The task ▸ Quote the records exactly, starting at the first line and stopping after the line with "- Empātijas un"; skip the pictures.
[[ Data shown, beginning ]]
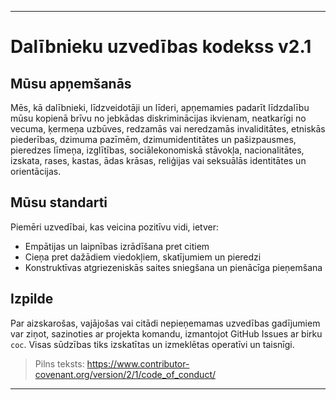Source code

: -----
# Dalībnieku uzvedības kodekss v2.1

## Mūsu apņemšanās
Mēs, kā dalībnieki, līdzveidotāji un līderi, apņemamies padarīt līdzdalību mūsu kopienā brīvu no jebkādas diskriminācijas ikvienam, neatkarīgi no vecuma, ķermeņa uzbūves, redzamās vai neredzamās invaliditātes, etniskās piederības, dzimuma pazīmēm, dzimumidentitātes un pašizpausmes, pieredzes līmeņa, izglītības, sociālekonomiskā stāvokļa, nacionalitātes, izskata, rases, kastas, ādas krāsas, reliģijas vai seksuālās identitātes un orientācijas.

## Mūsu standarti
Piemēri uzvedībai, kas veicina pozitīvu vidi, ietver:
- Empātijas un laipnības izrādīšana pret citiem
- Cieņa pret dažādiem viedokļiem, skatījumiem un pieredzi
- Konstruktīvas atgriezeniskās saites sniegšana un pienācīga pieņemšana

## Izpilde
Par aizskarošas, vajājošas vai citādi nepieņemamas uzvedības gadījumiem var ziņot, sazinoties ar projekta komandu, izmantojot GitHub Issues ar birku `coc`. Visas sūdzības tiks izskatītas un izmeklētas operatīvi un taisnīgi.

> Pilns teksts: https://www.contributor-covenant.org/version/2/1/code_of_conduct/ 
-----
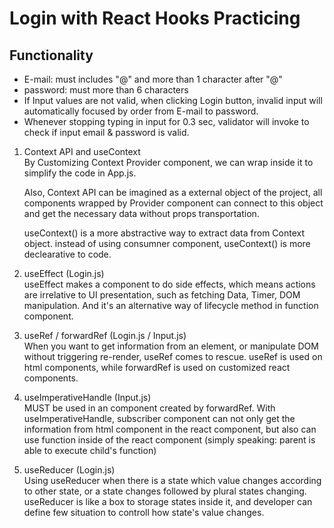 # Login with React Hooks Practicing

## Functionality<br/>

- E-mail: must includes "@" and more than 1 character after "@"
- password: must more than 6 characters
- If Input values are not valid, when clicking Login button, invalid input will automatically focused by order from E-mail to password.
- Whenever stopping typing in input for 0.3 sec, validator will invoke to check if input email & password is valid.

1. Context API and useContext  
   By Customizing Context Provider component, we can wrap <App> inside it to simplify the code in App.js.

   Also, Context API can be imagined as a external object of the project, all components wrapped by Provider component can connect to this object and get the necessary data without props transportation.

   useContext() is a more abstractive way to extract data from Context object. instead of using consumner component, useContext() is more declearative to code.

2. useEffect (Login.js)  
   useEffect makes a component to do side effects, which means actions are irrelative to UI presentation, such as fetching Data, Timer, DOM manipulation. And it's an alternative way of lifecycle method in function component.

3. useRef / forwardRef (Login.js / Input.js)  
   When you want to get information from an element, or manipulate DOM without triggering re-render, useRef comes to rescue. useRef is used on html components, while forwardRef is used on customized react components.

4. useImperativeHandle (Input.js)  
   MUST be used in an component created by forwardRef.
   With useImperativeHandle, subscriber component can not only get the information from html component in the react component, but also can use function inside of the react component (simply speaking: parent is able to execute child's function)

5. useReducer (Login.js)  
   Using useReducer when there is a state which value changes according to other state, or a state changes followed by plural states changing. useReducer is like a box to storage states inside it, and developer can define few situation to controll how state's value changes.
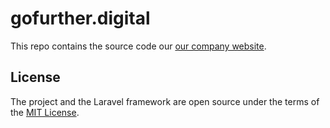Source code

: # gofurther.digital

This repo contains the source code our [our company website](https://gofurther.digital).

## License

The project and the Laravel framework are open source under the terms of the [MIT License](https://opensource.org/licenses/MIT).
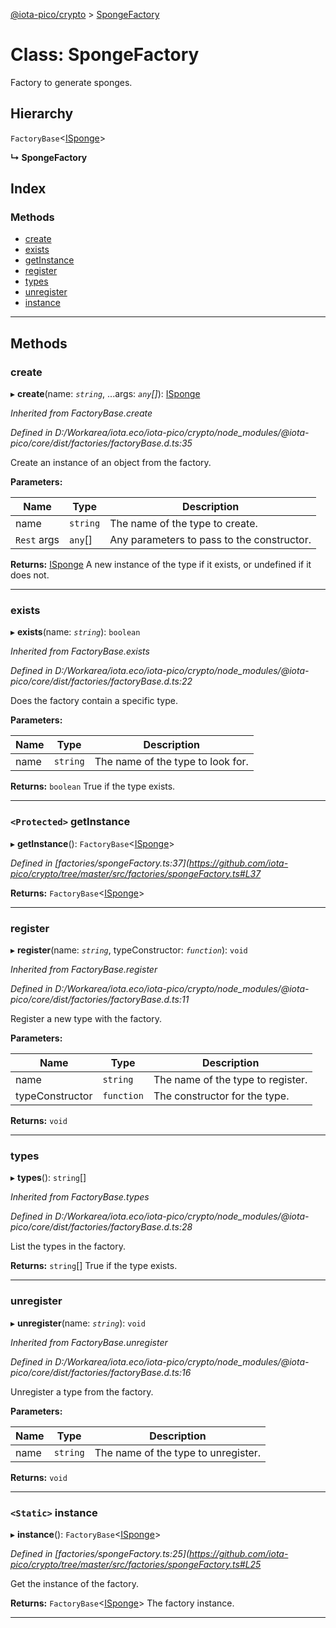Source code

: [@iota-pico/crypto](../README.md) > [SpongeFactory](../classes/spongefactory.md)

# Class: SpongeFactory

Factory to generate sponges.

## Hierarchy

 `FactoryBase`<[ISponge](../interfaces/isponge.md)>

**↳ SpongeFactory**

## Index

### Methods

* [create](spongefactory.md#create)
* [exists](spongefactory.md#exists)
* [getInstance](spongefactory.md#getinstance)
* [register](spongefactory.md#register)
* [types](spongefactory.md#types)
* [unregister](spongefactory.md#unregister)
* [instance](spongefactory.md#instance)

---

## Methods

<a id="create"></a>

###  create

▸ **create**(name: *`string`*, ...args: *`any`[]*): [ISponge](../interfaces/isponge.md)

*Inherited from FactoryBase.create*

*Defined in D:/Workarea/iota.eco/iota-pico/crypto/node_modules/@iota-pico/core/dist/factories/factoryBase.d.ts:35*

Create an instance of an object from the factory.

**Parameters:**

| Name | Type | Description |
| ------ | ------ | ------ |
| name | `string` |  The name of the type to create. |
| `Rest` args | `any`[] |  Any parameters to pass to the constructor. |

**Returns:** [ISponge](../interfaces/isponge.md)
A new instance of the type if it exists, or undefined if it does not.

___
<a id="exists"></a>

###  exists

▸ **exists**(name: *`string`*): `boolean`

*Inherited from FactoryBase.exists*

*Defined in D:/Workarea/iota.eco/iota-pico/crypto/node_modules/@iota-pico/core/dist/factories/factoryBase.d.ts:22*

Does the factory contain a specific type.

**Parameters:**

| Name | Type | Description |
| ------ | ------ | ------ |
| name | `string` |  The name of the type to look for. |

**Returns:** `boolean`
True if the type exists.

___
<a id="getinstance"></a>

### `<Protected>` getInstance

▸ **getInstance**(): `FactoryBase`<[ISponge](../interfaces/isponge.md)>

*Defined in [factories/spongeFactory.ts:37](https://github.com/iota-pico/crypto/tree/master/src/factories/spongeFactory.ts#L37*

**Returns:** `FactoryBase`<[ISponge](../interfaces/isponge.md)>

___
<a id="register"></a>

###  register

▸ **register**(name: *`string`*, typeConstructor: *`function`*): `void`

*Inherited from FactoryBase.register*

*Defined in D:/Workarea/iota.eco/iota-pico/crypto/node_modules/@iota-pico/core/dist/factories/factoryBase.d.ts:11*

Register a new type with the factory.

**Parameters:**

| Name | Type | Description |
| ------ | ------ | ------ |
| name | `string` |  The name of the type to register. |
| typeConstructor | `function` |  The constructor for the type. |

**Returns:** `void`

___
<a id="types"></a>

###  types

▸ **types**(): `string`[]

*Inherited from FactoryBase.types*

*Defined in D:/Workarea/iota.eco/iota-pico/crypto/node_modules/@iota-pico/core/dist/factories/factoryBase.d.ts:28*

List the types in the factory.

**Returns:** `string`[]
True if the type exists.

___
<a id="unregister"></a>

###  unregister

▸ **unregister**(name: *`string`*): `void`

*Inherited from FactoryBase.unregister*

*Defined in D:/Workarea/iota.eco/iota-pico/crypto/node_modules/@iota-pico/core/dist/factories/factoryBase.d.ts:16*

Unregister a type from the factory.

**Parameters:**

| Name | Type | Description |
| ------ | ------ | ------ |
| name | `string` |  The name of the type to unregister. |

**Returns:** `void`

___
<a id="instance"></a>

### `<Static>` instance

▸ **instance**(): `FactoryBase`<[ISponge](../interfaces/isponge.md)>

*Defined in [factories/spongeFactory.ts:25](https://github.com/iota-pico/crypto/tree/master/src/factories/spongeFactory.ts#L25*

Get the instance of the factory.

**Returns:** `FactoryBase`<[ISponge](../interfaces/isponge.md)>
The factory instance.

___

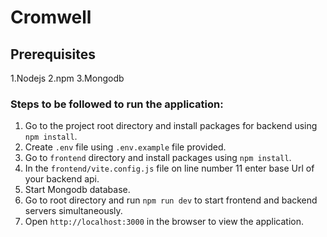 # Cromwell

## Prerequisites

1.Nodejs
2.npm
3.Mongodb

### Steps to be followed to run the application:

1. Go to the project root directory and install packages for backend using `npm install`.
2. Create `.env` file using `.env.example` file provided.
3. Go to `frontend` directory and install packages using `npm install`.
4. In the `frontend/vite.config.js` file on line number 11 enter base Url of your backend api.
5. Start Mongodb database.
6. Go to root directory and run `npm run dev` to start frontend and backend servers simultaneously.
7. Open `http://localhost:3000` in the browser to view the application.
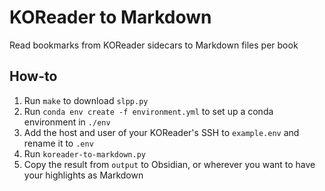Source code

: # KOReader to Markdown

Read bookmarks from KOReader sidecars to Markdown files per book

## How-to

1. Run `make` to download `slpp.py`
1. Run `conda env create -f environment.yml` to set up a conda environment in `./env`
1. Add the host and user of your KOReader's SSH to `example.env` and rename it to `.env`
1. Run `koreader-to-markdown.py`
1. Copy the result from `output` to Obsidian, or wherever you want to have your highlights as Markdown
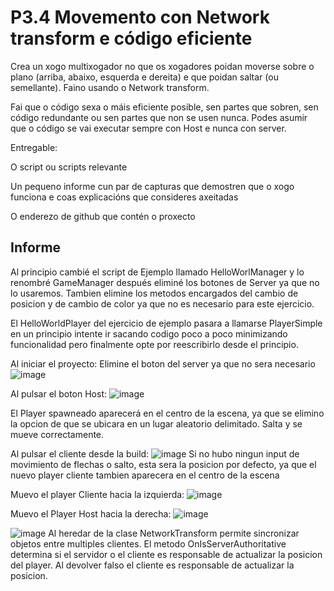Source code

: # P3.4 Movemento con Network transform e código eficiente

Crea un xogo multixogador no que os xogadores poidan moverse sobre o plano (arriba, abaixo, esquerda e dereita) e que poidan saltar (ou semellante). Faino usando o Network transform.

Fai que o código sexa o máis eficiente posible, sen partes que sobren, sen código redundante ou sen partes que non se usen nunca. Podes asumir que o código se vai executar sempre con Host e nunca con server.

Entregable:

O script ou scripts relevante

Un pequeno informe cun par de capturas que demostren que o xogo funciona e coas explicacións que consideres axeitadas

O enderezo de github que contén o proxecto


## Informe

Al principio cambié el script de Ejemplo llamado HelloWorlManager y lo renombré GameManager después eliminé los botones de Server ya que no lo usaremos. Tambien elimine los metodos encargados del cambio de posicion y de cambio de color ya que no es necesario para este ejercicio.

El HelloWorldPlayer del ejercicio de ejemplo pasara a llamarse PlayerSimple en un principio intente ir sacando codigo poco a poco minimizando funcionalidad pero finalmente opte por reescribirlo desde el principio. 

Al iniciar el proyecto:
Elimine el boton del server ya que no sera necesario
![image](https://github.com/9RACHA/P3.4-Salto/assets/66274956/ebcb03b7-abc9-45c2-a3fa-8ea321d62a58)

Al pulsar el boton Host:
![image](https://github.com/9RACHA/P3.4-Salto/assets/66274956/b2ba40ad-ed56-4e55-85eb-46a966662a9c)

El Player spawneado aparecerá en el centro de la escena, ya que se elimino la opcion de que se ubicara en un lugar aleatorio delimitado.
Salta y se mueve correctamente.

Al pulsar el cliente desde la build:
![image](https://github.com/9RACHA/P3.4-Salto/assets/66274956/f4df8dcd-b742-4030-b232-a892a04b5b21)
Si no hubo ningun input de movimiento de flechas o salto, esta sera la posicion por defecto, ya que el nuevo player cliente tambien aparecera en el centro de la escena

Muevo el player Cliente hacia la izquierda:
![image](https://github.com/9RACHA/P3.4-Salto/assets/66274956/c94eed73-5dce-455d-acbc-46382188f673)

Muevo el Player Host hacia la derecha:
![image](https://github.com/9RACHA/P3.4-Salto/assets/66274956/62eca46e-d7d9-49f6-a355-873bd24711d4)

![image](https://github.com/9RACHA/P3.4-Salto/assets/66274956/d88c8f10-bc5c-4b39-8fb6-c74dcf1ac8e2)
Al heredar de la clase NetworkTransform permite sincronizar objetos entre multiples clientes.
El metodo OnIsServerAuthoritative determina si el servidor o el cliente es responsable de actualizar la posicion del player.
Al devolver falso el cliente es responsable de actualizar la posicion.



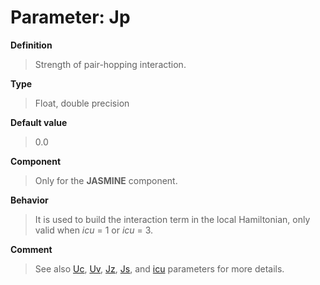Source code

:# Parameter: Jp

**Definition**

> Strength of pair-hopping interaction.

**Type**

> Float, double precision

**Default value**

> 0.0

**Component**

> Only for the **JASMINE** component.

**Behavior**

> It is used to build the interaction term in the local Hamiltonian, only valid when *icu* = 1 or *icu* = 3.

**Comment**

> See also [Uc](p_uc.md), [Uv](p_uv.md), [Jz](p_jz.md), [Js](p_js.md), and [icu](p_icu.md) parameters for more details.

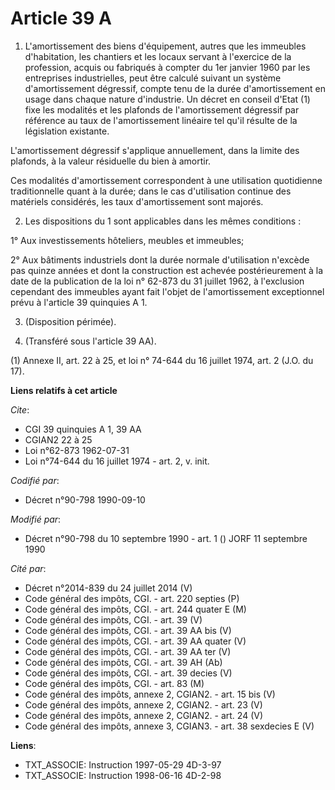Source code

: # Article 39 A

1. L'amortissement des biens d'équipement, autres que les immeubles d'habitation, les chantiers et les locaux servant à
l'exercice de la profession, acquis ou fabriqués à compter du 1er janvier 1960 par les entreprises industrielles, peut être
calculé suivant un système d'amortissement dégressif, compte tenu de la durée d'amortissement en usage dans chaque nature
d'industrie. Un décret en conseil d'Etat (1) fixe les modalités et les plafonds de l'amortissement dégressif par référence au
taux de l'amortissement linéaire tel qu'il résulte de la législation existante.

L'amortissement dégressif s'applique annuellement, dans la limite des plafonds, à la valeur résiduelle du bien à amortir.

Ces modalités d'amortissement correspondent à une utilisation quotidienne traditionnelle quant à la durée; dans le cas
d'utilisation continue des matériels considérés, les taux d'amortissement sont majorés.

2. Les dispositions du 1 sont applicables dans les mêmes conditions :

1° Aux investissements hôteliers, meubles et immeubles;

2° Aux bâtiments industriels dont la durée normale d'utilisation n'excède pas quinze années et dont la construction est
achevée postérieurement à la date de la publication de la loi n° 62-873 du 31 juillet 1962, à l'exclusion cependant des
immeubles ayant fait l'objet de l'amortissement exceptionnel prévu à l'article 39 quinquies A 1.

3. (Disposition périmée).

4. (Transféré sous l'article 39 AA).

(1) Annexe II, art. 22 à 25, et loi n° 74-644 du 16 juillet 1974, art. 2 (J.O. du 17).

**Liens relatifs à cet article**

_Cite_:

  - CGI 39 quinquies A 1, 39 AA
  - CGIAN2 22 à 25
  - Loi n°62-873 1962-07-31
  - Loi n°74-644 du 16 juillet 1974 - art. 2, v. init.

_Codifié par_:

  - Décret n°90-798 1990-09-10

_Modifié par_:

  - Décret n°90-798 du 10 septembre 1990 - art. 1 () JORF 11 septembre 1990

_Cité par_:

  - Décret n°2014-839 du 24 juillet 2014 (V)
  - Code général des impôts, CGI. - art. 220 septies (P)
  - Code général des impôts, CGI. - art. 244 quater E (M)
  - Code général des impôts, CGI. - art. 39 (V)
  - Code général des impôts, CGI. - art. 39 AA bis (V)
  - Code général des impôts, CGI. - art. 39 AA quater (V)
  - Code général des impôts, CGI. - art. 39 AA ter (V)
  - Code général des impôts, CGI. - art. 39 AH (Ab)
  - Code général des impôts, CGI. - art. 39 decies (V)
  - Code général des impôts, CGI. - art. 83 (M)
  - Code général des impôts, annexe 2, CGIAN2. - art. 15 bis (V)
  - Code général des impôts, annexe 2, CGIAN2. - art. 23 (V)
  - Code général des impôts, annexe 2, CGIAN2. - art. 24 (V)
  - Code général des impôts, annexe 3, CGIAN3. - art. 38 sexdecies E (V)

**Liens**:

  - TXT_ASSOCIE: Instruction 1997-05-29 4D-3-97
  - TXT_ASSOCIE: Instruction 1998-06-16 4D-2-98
[[ Data shown, end ]]
Problem solution ▸
Source code

: -----
# Dalībnieku uzvedības kodekss v2.1

## Mūsu apņemšanās
Mēs, kā dalībnieki, līdzveidotāji un līderi, apņemamies padarīt līdzdalību mūsu kopienā brīvu no jebkādas diskriminācijas ikvienam, neatkarīgi no vecuma, ķermeņa uzbūves, redzamās vai neredzamās invaliditātes, etniskās piederības, dzimuma pazīmēm, dzimumidentitātes un pašizpausmes, pieredzes līmeņa, izglītības, sociālekonomiskā stāvokļa, nacionalitātes, izskata, rases, kastas, ādas krāsas, reliģijas vai seksuālās identitātes un orientācijas.

## Mūsu standarti
Piemēri uzvedībai, kas veicina pozitīvu vidi, ietver:
- Empātijas un laipnības izrādīšana pret citiem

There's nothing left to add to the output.